Records drawn from a dataset
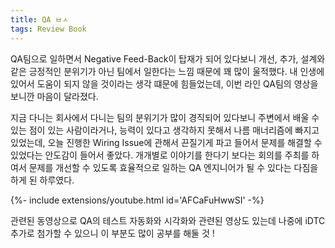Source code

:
 ```yaml
---
title: QA ㅂㅅ
tags: Review Book
---
```


QA팀으로 일하면서 Negative Feed-Back이 탑재가 되어 있다보니 개선, 추가, 설계와 같은 긍정적인 분위기가 아닌 팀에서 일한다는 느낌 때문에 꽤 많이 울적했다.
내 인생에 있어서 도움이 되지 않을 것이라는 생각 떄문에 힘들었는데, 이번 라인 QA팀의 영상을 보니깐 마음이 달라졌다.

지금 다니는 회사에서 다니는 팀의 분위기가 많이 경직되어 있다보니 주변에서 배울 수 있는 점이 있는 사람이라거나, 능력이 있다고 생각하지 못해서 나름 매너리즘에 빠지고 있었는데,
오늘 진행한 Wiring Issue에 관해서 끈질기게 파고 들어서 문제를 해결할 수 있었다는 안도감이 들어서 좋았다.
개개별로 이야기를 한다기 보다는 회의를 주최를 하여서 문제를 개선할 수 있도록 효율적으로 일하는 QA 엔지니어가 될 수 있다는 다짐을 하게 된 하루였다.

<div>{%- include extensions/youtube.html id='AFCaFuHwwSI' -%}</div>

관련된 동영상으로 QA의 테스트 자동화와 시각화와 관련된 영상도 있는데 나중에 iDTC 추가로 첨가할 수 있으니 이 부분도 많이 공부를 해둘 것 !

:: The problem ::
Those lines above that contain the string "있다보니" should be returned.

:: Answer box ::
QA팀으로 일하면서 Negative Feed-Back이 탑재가 되어 있다보니 개선, 추가, 설계와 같은 긍정적인 분위기가 아닌 팀에서 일한다는 느낌 때문에 꽤 많이 울적했다.
지금 다니는 회사에서 다니는 팀의 분위기가 많이 경직되어 있다보니 주변에서 배울 수 있는 점이 있는 사람이라거나, 능력이 있다고 생각하지 못해서 나름 매너리즘에 빠지고 있었는데,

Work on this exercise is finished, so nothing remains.